Stored dataset items

****************************************

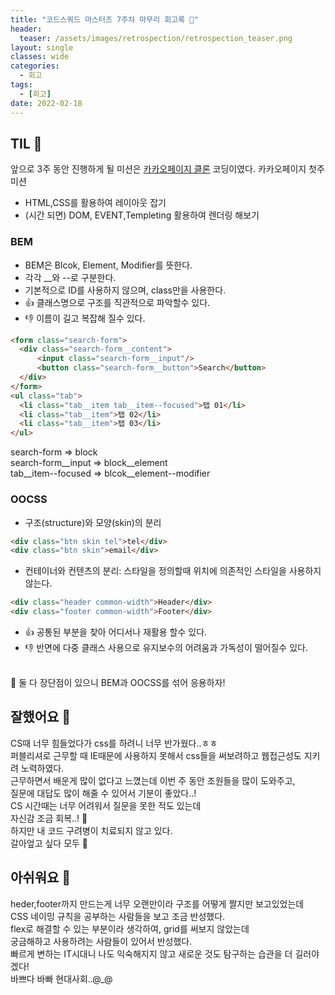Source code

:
 ```yaml
---
title: "코드스쿼드 마스터즈 7주차 마무리 회고록 🙂"
header:
  teaser: /assets/images/retrospection/retrospection_teaser.png
layout: single
classes: wide
categories:
  - 회고
tags:
  - [회고]
date: 2022-02-18
---
```


## TIL 🧐
앞으로 3주 동안 진행하게 될 미션은 [카카오페이지 클론](https://page.kakao.com/main) 코딩이였다.
카카오페이지 첫주 미션
- HTML,CSS를 활용하여 레이아웃 잡기
- (시간 되면) DOM, EVENT,Templeting 활용하여 렌더링 해보기
### BEM
- BEM은 Blcok, Element, Modifier를 뜻한다.
- 각각 __와 --로 구분한다.
- 기본적으로 ID를 사용하지 않으며, class만을 사용한다.
- 👍 클래스명으로 구조를 직관적으로 파악할수 있다.
- 👎 이름이 길고 복잡해 질수 있다.
```html
<form class="search-form">
  <div class="search-form__content">
      <input class="search-form__input"/>
      <button class="search-form__button">Search</button>
  </div>
</form>
<ul class="tab">
  <li class="tab__item tab__item--focused">탭 01</li>
  <li class="tab__item">탭 02</li>
  <li class="tab__item">탭 03</li>
</ul>
```
search-form => block  
search-form__input => block__element  
tab__item--focused => blcok__element--modifier

### OOCSS
- 구조(structure)와 모양(skin)의 분리
```html
<div class="btn skin tel">tel</div>
<div class="btn skin">email</div>
```
- 컨테이너와 컨텐츠의 분리: 스타일을 정의할때 위치에 의존적인 스타일을 사용하지 않는다.
```html
<div class="header common-width">Header</div>
<div class="footer common-width">Footer</div>
```
- 👍 공통된 부분을 찾아 어디서나 재활용 할수 있다.
- 👎 반면에 다중 클래스 사용으로 유지보수의 어려움과 가독성이 떨어질수 있다.  
<br>
📌 둘 다 장단점이 있으니 BEM과 OOCSS를 섞어 응용하자!

## 잘했어요 🙂
CS때 너무 힘들었다가 css를 하려니 너무 반가웠다..ㅎㅎ  
퍼블리셔로 근무할 때 IE때문에 사용하지 못해서 css들을 써보려하고 웹접근성도 지키려 노력하였다.  
근무하면서 배운게 많이 없다고 느꼈는데 이번 주 동안 조원들을 많이 도와주고,  
질문에 대답도 많이 해줄 수 있어서 기분이 좋았다..!  
CS 시간때는 너무 어려워서 질문을 못한 적도 있는데  
자신감 조금 회복..! 💪  
하지만 내 코드 구려병이 치료되지 않고 있다.  
갈아엎고 싶다 모두 🤯

## 아쉬워요 🙁
heder,footer까지 만드는게 너무 오랜만이라 구조를 어떻게 짤지만 보고있었는데  
CSS 네이밍 규칙을 공부하는 사람들을 보고 조금 반성했다.  
flex로 해결할 수 있는 부분이라 생각하여, grid를 써보지 않았는데  
궁금해하고 사용하려는 사람들이 있어서 반성했다.  
빠르게 변하는 IT시대니 나도 익숙해지지 않고 새로운 것도 탐구하는 습관을 더 길러야겠다!  
바쁘다 바빠 현대사회..@_@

****************************************

PROBLEM.
Retype all the records exactly and keep out every picture.

SOLUTION.
Source code

:
 ```yaml
---
title: "코드스쿼드 마스터즈 7주차 마무리 회고록 🙂"
header:
  teaser: /assets/images/retrospection/retrospection_teaser.png
layout: single
classes: wide
categories:
  - 회고
tags:
  - [회고]
date: 2022-02-18
---
```


## TIL 🧐
앞으로 3주 동안 진행하게 될 미션은 [카카오페이지 클론](https://page.kakao.com/main) 코딩이였다.
카카오페이지 첫주 미션
- HTML,CSS를 활용하여 레이아웃 잡기
- (시간 되면) DOM, EVENT,Templeting 활용하여 렌더링 해보기
### BEM
- BEM은 Blcok, Element, Modifier를 뜻한다.
- 각각 __와 --로 구분한다.
- 기본적으로 ID를 사용하지 않으며, class만을 사용한다.
- 👍 클래스명으로 구조를 직관적으로 파악할수 있다.
- 👎 이름이 길고 복잡해 질수 있다.
```html
<form class="search-form">
  <div class="search-form__content">
      <input class="search-form__input"/>
      <button class="search-form__button">Search</button>
  </div>
</form>
<ul class="tab">
  <li class="tab__item tab__item--focused">탭 01</li>
  <li class="tab__item">탭 02</li>
  <li class="tab__item">탭 03</li>
</ul>
```
search-form => block  
search-form__input => block__element  
tab__item--focused => blcok__element--modifier

### OOCSS
- 구조(structure)와 모양(skin)의 분리
```html
<div class="btn skin tel">tel</div>
<div class="btn skin">email</div>
```
- 컨테이너와 컨텐츠의 분리: 스타일을 정의할때 위치에 의존적인 스타일을 사용하지 않는다.
```html
<div class="header common-width">Header</div>
<div class="footer common-width">Footer</div>
```
- 👍 공통된 부분을 찾아 어디서나 재활용 할수 있다.
- 👎 반면에 다중 클래스 사용으로 유지보수의 어려움과 가독성이 떨어질수 있다.  
<br>
📌 둘 다 장단점이 있으니 BEM과 OOCSS를 섞어 응용하자!

## 잘했어요 🙂
CS때 너무 힘들었다가 css를 하려니 너무 반가웠다..ㅎㅎ  
퍼블리셔로 근무할 때 IE때문에 사용하지 못해서 css들을 써보려하고 웹접근성도 지키려 노력하였다.  
근무하면서 배운게 많이 없다고 느꼈는데 이번 주 동안 조원들을 많이 도와주고,  
질문에 대답도 많이 해줄 수 있어서 기분이 좋았다..!  
CS 시간때는 너무 어려워서 질문을 못한 적도 있는데  
자신감 조금 회복..! 💪  
하지만 내 코드 구려병이 치료되지 않고 있다.  
갈아엎고 싶다 모두 🤯

## 아쉬워요 🙁
heder,footer까지 만드는게 너무 오랜만이라 구조를 어떻게 짤지만 보고있었는데  
CSS 네이밍 규칙을 공부하는 사람들을 보고 조금 반성했다.  
flex로 해결할 수 있는 부분이라 생각하여, grid를 써보지 않았는데  
궁금해하고 사용하려는 사람들이 있어서 반성했다.  
빠르게 변하는 IT시대니 나도 익숙해지지 않고 새로운 것도 탐구하는 습관을 더 길러야겠다!  
바쁘다 바빠 현대사회..@_@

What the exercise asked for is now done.